(Data records)
--
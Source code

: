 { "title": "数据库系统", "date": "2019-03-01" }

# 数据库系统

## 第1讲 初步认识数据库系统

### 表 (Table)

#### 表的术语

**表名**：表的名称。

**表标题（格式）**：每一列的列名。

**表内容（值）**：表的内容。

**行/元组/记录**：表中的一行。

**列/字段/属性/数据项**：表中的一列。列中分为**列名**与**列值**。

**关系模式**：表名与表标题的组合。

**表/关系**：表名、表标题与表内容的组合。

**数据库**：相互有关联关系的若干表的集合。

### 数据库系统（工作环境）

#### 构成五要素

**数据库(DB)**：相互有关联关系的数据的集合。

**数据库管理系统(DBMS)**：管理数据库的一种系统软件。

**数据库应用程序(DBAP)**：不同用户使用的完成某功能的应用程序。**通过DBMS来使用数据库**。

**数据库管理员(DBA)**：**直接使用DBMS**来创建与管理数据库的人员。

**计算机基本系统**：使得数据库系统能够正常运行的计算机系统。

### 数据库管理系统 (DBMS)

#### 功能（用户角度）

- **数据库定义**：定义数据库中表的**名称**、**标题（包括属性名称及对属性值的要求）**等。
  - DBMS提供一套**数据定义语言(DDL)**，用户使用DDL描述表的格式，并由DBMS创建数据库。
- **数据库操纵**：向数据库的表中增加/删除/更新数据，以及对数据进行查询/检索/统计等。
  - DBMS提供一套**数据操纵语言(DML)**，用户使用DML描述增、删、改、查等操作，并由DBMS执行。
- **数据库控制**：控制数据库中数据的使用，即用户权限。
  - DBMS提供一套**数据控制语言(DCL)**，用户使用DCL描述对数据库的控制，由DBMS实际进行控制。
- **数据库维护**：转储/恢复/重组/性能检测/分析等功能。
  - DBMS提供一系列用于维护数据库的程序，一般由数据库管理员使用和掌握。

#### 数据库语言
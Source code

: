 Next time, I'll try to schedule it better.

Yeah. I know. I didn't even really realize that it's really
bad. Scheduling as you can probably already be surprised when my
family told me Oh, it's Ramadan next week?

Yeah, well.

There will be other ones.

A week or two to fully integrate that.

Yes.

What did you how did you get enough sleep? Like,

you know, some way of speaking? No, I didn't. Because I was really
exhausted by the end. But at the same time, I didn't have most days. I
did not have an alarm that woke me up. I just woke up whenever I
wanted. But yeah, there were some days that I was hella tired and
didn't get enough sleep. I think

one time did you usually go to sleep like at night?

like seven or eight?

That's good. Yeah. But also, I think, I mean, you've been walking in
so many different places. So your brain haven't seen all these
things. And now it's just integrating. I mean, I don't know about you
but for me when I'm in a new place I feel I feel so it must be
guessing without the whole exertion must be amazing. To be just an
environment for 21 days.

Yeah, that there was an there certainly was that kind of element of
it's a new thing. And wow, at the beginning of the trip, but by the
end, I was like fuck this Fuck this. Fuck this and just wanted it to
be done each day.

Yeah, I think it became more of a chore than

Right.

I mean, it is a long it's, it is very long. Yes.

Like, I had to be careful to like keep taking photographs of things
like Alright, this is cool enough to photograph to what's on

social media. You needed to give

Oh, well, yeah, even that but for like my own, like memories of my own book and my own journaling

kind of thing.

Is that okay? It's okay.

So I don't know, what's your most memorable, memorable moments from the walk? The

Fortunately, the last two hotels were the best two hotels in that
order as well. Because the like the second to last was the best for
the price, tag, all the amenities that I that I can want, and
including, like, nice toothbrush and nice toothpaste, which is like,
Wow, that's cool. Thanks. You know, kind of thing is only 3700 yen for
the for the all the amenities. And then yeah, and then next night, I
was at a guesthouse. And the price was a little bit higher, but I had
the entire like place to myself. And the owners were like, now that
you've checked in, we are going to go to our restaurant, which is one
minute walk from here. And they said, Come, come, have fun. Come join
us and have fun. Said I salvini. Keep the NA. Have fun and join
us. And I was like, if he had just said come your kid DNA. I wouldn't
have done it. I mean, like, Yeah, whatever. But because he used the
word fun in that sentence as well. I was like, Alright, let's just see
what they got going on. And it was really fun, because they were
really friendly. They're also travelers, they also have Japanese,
--
Each record must be duplicated exactly, with none missing.

Source code

: { "title": "数据库系统", "date": "2019-03-01" }

# 数据库系统

## 第1讲 初步认识数据库系统

### 表 (Table)

#### 表的术语

**表名**：表的名称。

**表标题（格式）**：每一列的列名。

**表内容（值）**：表的内容。

**行/元组/记录**：表中的一行。

**列/字段/属性/数据项**：表中的一列。列中分为**列名**与**列值**。

**关系模式**：表名与表标题的组合。

**表/关系**：表名、表标题与表内容的组合。

**数据库**：相互有关联关系的若干表的集合。

### 数据库系统（工作环境）

#### 构成五要素

**数据库(DB)**：相互有关联关系的数据的集合。

**数据库管理系统(DBMS)**：管理数据库的一种系统软件。

**数据库应用程序(DBAP)**：不同用户使用的完成某功能的应用程序。**通过DBMS来使用数据库**。

**数据库管理员(DBA)**：**直接使用DBMS**来创建与管理数据库的人员。

**计算机基本系统**：使得数据库系统能够正常运行的计算机系统。

### 数据库管理系统 (DBMS)

#### 功能（用户角度）

- **数据库定义**：定义数据库中表的**名称**、**标题（包括属性名称及对属性值的要求）**等。
  - DBMS提供一套**数据定义语言(DDL)**，用户使用DDL描述表的格式，并由DBMS创建数据库。
- **数据库操纵**：向数据库的表中增加/删除/更新数据，以及对数据进行查询/检索/统计等。
  - DBMS提供一套**数据操纵语言(DML)**，用户使用DML描述增、删、改、查等操作，并由DBMS执行。
- **数据库控制**：控制数据库中数据的使用，即用户权限。
  - DBMS提供一套**数据控制语言(DCL)**，用户使用DCL描述对数据库的控制，由DBMS实际进行控制。
- **数据库维护**：转储/恢复/重组/性能检测/分析等功能。
  - DBMS提供一系列用于维护数据库的程序，一般由数据库管理员使用和掌握。

#### 数据库语言
Source code

: Next time, I'll try to schedule it better.

Yeah. I know. I didn't even really realize that it's really
bad. Scheduling as you can probably already be surprised when my
family told me Oh, it's Ramadan next week?

Yeah, well.

There will be other ones.

A week or two to fully integrate that.

Yes.

What did you how did you get enough sleep? Like,

you know, some way of speaking? No, I didn't. Because I was really
exhausted by the end. But at the same time, I didn't have most days. I
did not have an alarm that woke me up. I just woke up whenever I
wanted. But yeah, there were some days that I was hella tired and
didn't get enough sleep. I think

one time did you usually go to sleep like at night?

like seven or eight?

That's good. Yeah. But also, I think, I mean, you've been walking in
so many different places. So your brain haven't seen all these
things. And now it's just integrating. I mean, I don't know about you
but for me when I'm in a new place I feel I feel so it must be
guessing without the whole exertion must be amazing. To be just an
environment for 21 days.

Yeah, that there was an there certainly was that kind of element of
it's a new thing. And wow, at the beginning of the trip, but by the
end, I was like fuck this Fuck this. Fuck this and just wanted it to
be done each day.

Yeah, I think it became more of a chore than

Right.

I mean, it is a long it's, it is very long. Yes.

Like, I had to be careful to like keep taking photographs of things
like Alright, this is cool enough to photograph to what's on

social media. You needed to give

Oh, well, yeah, even that but for like my own, like memories of my own book and my own journaling

kind of thing.

Is that okay? It's okay.

So I don't know, what's your most memorable, memorable moments from the walk? The

Fortunately, the last two hotels were the best two hotels in that
order as well. Because the like the second to last was the best for
the price, tag, all the amenities that I that I can want, and
including, like, nice toothbrush and nice toothpaste, which is like,
Wow, that's cool. Thanks. You know, kind of thing is only 3700 yen for
the for the all the amenities. And then yeah, and then next night, I
was at a guesthouse. And the price was a little bit higher, but I had
the entire like place to myself. And the owners were like, now that
you've checked in, we are going to go to our restaurant, which is one
minute walk from here. And they said, Come, come, have fun. Come join
us and have fun. Said I salvini. Keep the NA. Have fun and join
us. And I was like, if he had just said come your kid DNA. I wouldn't
have done it. I mean, like, Yeah, whatever. But because he used the
word fun in that sentence as well. I was like, Alright, let's just see
what they got going on. And it was really fun, because they were
really friendly. They're also travelers, they also have Japanese,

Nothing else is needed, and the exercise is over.